Merilee Grindle, provides an interesting evidence of this sort of opposition in 1990s education reforms of Latin America in her book “Despite the Odds: The Contentious Politics of Education Reform”. She observed that the reforms had at least short-term disadvantage to the politically important group of teacher unions. Many of these powerful unions colonised the ministries and achieved privileged positions in areas where personnel decisions were made. As a consequence, the unions expressed strong opposition by shutting down schools and ministries, organising protests and strikes, and paralysing government decision making. Therefore, without complete understanding and consideration of these state-specific socio-political and institutional dynamics, it is very improbable that policy reforms in developing countries will render desired goals.

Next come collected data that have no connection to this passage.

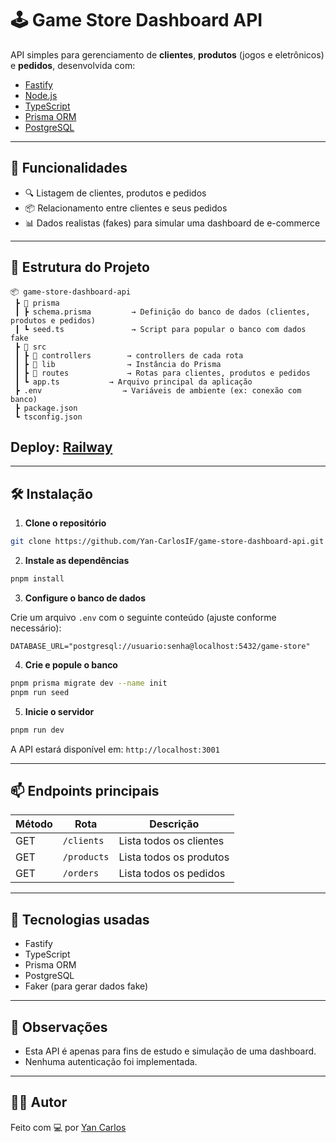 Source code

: # 🕹️ Game Store Dashboard API

API simples para gerenciamento de **clientes**, **produtos** (jogos e eletrônicos) e **pedidos**, desenvolvida com:

- [Fastify](https://fastify.dev/)
- [Node.js](https://nodejs.org/)
- [TypeScript](https://www.typescriptlang.org/)
- [Prisma ORM](https://www.prisma.io/)
- [PostgreSQL](https://www.postgresql.org/)

---

## 🚀 Funcionalidades

- 🔍 Listagem de clientes, produtos e pedidos
- 📦 Relacionamento entre clientes e seus pedidos
- 📊 Dados realistas (fakes) para simular uma dashboard de e-commerce

---

## 📁 Estrutura do Projeto

```
📦 game-store-dashboard-api
 ┣ 📂 prisma
 ┃ ┣ schema.prisma         → Definição do banco de dados (clientes, produtos e pedidos)
 ┃ ┗ seed.ts               → Script para popular o banco com dados fake
 ┣ 📂 src
 ┃ ┣ 📂 controllers        → controllers de cada rota
 ┃ ┣ 📂 lib                → Instância do Prisma
 ┃ ┣ 📂 routes             → Rotas para clientes, produtos e pedidos
 ┃ ┗ app.ts           → Arquivo principal da aplicação
 ┣ .env                  → Variáveis de ambiente (ex: conexão com banco)
 ┣ package.json
 ┗ tsconfig.json
```

## Deploy: [Railway](https://game-store-dashboard-api-production.up.railway.app/)

---

## 🛠️ Instalação

1. **Clone o repositório**

```bash
git clone https://github.com/Yan-CarlosIF/game-store-dashboard-api.git
```

2. **Instale as dependências**

```bash
pnpm install
```

3. **Configure o banco de dados**

Crie um arquivo `.env` com o seguinte conteúdo (ajuste conforme necessário):

```env
DATABASE_URL="postgresql://usuario:senha@localhost:5432/game-store"
```

4. **Crie e popule o banco**

```bash
pnpm prisma migrate dev --name init
pnpm run seed
```

5. **Inicie o servidor**

```bash
pnpm run dev
```

A API estará disponível em: `http://localhost:3001`

---

## 📫 Endpoints principais

| Método | Rota        | Descrição               |
| ------ | ----------- | ----------------------- |
| GET    | `/clients`  | Lista todos os clientes |
| GET    | `/products` | Lista todos os produtos |
| GET    | `/orders`   | Lista todos os pedidos  |

---

## 🧪 Tecnologias usadas

- Fastify
- TypeScript
- Prisma ORM
- PostgreSQL
- Faker (para gerar dados fake)

---

## 📌 Observações

- Esta API é apenas para fins de estudo e simulação de uma dashboard.
- Nenhuma autenticação foi implementada.

---

## 🧑‍💻 Autor

Feito com 💻 por [Yan Carlos](https://github.com/Yan-CarlosIF)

Hence, for the post-2015 agenda, the UN should make a transition from the normative framework of over-optimistic, generic goals to country-specific and sector-precise policy guidelines by taking into consideration the informal social norms influencing the local political, economic and institutional environment. Since the MDGs are supported by colossal financial aid, efforts could be made to keep the institutional players accountable for MDGs goals.
Moreover, country-specific rigorous empirical evidences are required to identify the set of informal institutions and their practical mechanisms of reform-opposition in order to influence evidence-based policy guidelines.
We would like to invite fellow Southern Voices experts and other researchers to provide critical feedback on the above proposition.